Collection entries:
★ ★ ★ ★

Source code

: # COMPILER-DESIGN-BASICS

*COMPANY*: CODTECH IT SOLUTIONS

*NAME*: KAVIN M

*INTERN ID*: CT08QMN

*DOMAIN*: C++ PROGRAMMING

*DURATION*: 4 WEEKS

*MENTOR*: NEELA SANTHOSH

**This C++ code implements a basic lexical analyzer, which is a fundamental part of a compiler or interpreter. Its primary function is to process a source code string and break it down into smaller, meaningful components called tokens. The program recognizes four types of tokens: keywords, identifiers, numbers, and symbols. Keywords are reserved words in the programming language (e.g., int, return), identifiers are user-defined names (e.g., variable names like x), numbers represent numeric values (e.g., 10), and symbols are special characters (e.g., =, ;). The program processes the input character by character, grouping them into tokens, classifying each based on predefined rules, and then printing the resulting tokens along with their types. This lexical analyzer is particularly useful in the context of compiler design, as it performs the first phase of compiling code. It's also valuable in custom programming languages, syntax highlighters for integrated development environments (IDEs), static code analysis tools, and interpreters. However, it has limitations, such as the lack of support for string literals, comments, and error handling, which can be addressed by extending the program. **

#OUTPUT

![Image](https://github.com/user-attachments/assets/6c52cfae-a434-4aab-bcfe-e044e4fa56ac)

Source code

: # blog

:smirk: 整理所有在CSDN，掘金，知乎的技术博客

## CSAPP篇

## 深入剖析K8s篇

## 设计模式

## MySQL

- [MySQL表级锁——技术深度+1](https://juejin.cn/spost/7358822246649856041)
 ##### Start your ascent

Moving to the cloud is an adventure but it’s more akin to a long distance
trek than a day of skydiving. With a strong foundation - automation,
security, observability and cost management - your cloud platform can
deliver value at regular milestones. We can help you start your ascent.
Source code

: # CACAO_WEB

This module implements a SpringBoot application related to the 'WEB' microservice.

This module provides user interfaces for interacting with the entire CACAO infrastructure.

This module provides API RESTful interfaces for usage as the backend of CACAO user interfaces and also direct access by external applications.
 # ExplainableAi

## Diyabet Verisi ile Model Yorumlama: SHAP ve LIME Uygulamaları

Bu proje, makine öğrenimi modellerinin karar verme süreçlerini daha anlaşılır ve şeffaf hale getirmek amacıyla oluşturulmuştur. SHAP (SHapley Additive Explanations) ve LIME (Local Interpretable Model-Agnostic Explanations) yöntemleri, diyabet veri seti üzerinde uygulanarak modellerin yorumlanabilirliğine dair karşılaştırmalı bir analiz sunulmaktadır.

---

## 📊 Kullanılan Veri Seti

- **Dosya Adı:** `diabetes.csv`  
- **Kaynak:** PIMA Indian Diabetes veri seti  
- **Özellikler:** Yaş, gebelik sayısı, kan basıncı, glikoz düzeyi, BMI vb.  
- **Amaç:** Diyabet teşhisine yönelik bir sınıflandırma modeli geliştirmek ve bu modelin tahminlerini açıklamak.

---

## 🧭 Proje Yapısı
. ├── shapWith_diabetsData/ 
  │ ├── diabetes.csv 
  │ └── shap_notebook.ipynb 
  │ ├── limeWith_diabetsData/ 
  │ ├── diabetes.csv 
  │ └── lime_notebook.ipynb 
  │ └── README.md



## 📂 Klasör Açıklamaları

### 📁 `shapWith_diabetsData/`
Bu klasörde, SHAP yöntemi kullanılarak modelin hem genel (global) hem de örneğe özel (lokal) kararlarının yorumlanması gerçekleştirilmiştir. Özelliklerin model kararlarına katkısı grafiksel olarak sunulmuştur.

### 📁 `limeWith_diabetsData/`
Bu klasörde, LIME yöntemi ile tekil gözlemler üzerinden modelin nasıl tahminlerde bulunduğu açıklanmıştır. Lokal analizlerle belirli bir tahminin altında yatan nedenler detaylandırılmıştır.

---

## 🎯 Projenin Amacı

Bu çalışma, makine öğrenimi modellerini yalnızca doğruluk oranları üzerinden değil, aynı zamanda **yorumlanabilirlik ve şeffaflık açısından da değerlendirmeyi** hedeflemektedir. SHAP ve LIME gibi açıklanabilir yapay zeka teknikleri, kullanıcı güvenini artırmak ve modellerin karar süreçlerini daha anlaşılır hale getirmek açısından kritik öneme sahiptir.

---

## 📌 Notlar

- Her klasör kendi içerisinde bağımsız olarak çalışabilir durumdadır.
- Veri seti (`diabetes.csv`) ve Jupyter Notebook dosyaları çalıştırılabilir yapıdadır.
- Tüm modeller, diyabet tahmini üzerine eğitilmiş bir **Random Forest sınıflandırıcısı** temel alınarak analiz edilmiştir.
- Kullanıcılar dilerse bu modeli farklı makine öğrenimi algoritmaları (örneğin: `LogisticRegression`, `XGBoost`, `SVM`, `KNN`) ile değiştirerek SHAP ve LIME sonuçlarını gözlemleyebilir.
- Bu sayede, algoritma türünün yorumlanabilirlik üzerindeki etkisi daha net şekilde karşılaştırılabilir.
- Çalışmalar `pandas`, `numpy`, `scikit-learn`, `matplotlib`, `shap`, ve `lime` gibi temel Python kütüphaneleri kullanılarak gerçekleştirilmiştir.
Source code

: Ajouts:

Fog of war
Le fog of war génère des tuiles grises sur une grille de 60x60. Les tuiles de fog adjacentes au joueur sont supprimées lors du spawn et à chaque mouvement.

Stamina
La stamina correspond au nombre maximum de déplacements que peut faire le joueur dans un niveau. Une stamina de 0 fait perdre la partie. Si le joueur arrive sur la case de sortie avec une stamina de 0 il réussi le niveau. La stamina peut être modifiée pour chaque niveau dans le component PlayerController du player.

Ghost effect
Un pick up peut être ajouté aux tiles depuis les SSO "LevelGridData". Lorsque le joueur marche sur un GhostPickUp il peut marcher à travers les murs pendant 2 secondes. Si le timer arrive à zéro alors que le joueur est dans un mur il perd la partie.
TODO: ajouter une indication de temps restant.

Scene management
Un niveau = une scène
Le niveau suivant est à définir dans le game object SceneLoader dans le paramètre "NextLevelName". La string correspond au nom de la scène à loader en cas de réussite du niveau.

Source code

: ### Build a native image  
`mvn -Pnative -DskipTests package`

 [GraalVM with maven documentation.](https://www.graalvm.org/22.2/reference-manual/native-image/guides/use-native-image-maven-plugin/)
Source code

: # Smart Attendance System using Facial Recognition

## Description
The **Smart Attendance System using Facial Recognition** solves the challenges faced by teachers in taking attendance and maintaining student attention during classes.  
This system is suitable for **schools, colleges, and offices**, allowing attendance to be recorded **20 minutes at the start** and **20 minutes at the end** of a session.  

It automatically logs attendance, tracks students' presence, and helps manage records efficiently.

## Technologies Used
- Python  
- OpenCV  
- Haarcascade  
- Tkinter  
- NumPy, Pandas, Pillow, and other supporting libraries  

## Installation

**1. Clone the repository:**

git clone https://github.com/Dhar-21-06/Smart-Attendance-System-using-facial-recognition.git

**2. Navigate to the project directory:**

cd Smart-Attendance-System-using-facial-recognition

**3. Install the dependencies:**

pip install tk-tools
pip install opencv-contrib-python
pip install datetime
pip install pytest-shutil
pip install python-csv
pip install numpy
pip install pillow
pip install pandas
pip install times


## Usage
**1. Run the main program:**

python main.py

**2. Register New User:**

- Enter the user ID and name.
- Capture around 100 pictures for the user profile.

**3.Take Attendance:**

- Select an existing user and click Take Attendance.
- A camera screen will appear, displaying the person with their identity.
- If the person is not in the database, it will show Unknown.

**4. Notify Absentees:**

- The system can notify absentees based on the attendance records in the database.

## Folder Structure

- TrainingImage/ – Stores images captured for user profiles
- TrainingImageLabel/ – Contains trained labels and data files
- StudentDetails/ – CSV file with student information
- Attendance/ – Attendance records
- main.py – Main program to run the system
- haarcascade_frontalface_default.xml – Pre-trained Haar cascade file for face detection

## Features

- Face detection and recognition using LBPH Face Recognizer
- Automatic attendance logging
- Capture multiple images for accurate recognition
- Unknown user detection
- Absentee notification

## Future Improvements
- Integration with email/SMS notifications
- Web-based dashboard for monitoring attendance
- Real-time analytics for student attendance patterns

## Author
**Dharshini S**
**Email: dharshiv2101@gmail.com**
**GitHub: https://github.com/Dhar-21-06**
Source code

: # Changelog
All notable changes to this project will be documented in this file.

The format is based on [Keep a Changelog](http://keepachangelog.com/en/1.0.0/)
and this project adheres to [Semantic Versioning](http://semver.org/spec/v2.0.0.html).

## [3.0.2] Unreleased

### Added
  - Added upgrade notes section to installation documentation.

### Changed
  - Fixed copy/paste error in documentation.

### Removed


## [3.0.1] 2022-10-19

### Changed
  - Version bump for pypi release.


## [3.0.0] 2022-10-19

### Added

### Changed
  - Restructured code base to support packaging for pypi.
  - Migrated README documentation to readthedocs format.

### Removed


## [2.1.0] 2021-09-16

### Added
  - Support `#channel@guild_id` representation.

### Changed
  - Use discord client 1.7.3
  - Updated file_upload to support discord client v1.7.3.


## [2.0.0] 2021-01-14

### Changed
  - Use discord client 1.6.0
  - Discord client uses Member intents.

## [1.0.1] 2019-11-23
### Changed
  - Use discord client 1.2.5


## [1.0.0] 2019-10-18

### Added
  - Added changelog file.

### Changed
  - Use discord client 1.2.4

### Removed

★ ★ ★ ★

§ **Exercise directions**:
An exact copy of the lines above, from the one containing "cd Smart-Attendance-System-using-facial-recognition" through the one containing "- Automatic attendance logging", is the whole of the answer.

§ **Answer**:
cd Smart-Attendance-System-using-facial-recognition

**3. Install the dependencies:**

pip install tk-tools
pip install opencv-contrib-python
pip install datetime
pip install pytest-shutil
pip install python-csv
pip install numpy
pip install pillow
pip install pandas
pip install times


## Usage
**1. Run the main program:**

python main.py

**2. Register New User:**

- Enter the user ID and name.
- Capture around 100 pictures for the user profile.

**3.Take Attendance:**

- Select an existing user and click Take Attendance.
- A camera screen will appear, displaying the person with their identity.
- If the person is not in the database, it will show Unknown.

**4. Notify Absentees:**

- The system can notify absentees based on the attendance records in the database.

## Folder Structure

- TrainingImage/ – Stores images captured for user profiles
- TrainingImageLabel/ – Contains trained labels and data files
- StudentDetails/ – CSV file with student information
- Attendance/ – Attendance records
- main.py – Main program to run the system
- haarcascade_frontalface_default.xml – Pre-trained Haar cascade file for face detection

## Features

- Face detection and recognition using LBPH Face Recognizer
- Automatic attendance logging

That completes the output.